Laudatio auf die Preisträgerin Ursula Kiesling
von Frau Dr. Marianne Suhr
Eng verbunden mit der Reichsstraße ist seit langem die Buchhandlung “Der Divan” und damit der Name und die Person Ursula Kiesling.
Der frühere Besitzer dieser Buchhandlung hatte als einziges Buch über den Krieg Goethes “Westöstlichen Divan” gerettet, das er im sogenannten Marschgepäck bei sich getragen hatte. Als er aus dem Krieg zurückkam, erfüllte er sich den Traum der eigenen Buchhandlung und nannte sie “Der Divan”. Ursula Kiesling sah es als Verpflichtung an, diesen Namen beizubehalten, als sie 1982 diese Buchhandlung übernahm.
Das war nicht die erste verantwortliche Tätigkeit der 1944 in Essen geborenen Ursula Kiesling, die nach dem Einser-Abitur alle Forderungen ihrer Familie nicht erfüllte und Buchhändlerin lernte. Sie verließ Essen und übernahm bereits 1968 eine erste Führungsposition beim Ullstein-Propyläen-Verlag in München und wurde Assistentin von Wolf-Jobst Siedler. Dennoch begann sie 1972 noch einmal ein zweijähriges Studium, das sie als graduierte Betriebswirtin abschloss.
1974 schon übernahm sie ihre erste Buchhandlung in Charlottenburg, “Assmus vormals Calvary” am Schloss, die sie verkaufte, um dann den “DIVAN” zu übernehmen. Hinzu kamen, sich ergebend durch Kontakte und in Abstimmung mit den ehemaligen Besitzern, die Buchhandlung “Haberland” in Frohnau und eine Buchhandlung an der Krummen Lanke.
Sie beschäftigt heute als verantwortliche Inhaberin 20 Frauen und 2 Männer, mit denen sie die Gestaltung von Arbeitsabläufen und Arbeitszeiten sowie Fragen des Sortiments bespricht. Dabei zeige sich für sie als Unternehmerin, dass Familienfreundlichkeit und ein weit reichendes Mitspracherecht der Belegschaft nicht nur dem Betriebsklima förderlich, sondern auch wirtschaftlich rentabel sei.

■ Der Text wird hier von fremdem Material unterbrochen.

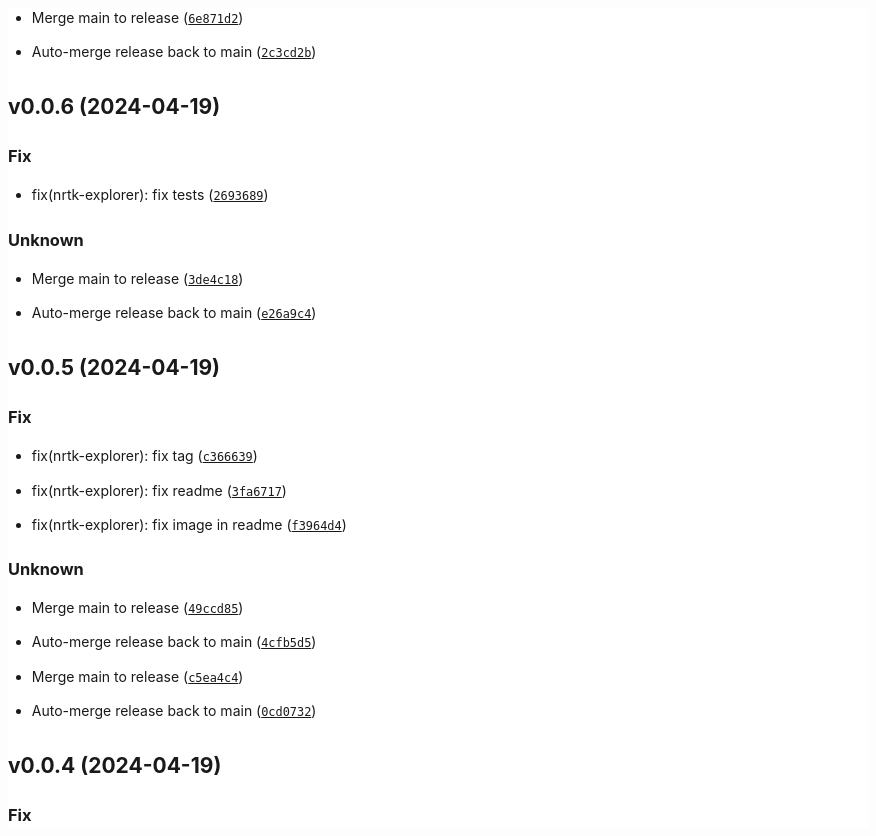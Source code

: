 * Merge main to release ([`6e871d2`](https://github.com/Kitware/nrtk-explorer/commit/6e871d26b2039197bcc6b6e9c14c6e1495d6b9b0))

* Auto-merge release back to main ([`2c3cd2b`](https://github.com/Kitware/nrtk-explorer/commit/2c3cd2b36508a43fccb595995ba5cc7a2ea9f7b1))


## v0.0.6 (2024-04-19)

### Fix

* fix(nrtk-explorer): fix tests ([`2693689`](https://github.com/Kitware/nrtk-explorer/commit/269368975e16e21d9caf2575ebeba717c7ff7543))

### Unknown

* Merge main to release ([`3de4c18`](https://github.com/Kitware/nrtk-explorer/commit/3de4c18ae7b4d87b7b74dd5bc62e121e01238ebe))

* Auto-merge release back to main ([`e26a9c4`](https://github.com/Kitware/nrtk-explorer/commit/e26a9c41b47c95d9cf4864356d1fb66d15ab279b))


## v0.0.5 (2024-04-19)

### Fix

* fix(nrtk-explorer): fix tag ([`c366639`](https://github.com/Kitware/nrtk-explorer/commit/c366639eff412acddf5032f1d1e7f7aaee45b557))

* fix(nrtk-explorer): fix readme ([`3fa6717`](https://github.com/Kitware/nrtk-explorer/commit/3fa6717604bd071d1bf1298400e76fd9353859cc))

* fix(nrtk-explorer): fix image in readme ([`f3964d4`](https://github.com/Kitware/nrtk-explorer/commit/f3964d404c1a296f8bc2394be2ffdbd8ff476714))

### Unknown

* Merge main to release ([`49ccd85`](https://github.com/Kitware/nrtk-explorer/commit/49ccd85f7dbd51aed7feaba5eb5b0b67c982b5ed))

* Auto-merge release back to main ([`4cfb5d5`](https://github.com/Kitware/nrtk-explorer/commit/4cfb5d5cc8a2f320cd2b806353969fcdc80b49a0))

* Merge main to release ([`c5ea4c4`](https://github.com/Kitware/nrtk-explorer/commit/c5ea4c4af7172ff8b3928aead1026d2fef25d3bc))

* Auto-merge release back to main ([`0cd0732`](https://github.com/Kitware/nrtk-explorer/commit/0cd07325b62152da316448be466e2eb350ed3f63))


## v0.0.4 (2024-04-19)

### Fix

Dieses Selbstverständnis werde mit großer Belegschaftstreue bei hoher fachlicher Kompetenz belohnt.
Diese verantwortungsvolle Arbeit aber reichte Ursula Kiesling offenbar nicht aus. Mit der “IG Reichsstraße”, deren Vorsitzende sie seit 1999 ist, baute sie ein Netzwerk auf, dem 70 Geschäfte angehören und organisiert nicht nur zwei Mal jährlich das “Reichsstraßenfest”, sondern ist auch in dieser Funktion wichtig für das Bezirksamt und die Bezirksverordnetenversammlung, als nicht immer einfache, aber jederzeit verlässliche Ansprechpartnerin.
Die vier Mal im Jahr erscheinende Zeitung “Unser Westend” erarbeitet sie mit einer Redakteurin, und Lesungen und Präsentationen in ihrer Buchhandlung sind über den Bezirk hinaus bekannte Ereignisse.
Als Vertrauensfrau für die City-West der “Berliner Volksbank”, als Mitglied im Mittelstands- und Handelsausschuss der IHK Berlin und als Beiratsmitglied im EFRE-Projekt “Management für vitale Geschäftsstraßen” hat sie mit großem Einsatz ihren Sachverstand eingebracht und doch die Aufgaben, wie sie selbst sagt “mit großem Vergnügen” erfüllt.
Ursula Kiesling heute zu ehren, heißt, die bisherige Lebensleistung einer Frau anzuerkennen, die aus eigener Kraft, mit viel Energie und Mut ein Unternehmen aufgebaut hat, das sie nicht Selbstzweck sein lässt, sondern ihr die Basis bietet für gesellschaftliches Engagement, das nicht durch Parteigrenzen definiert ist, sondern im weitesten Sinne der Allgemeinheit dient. Dafür danken wir ihr und zeichnen sie aus.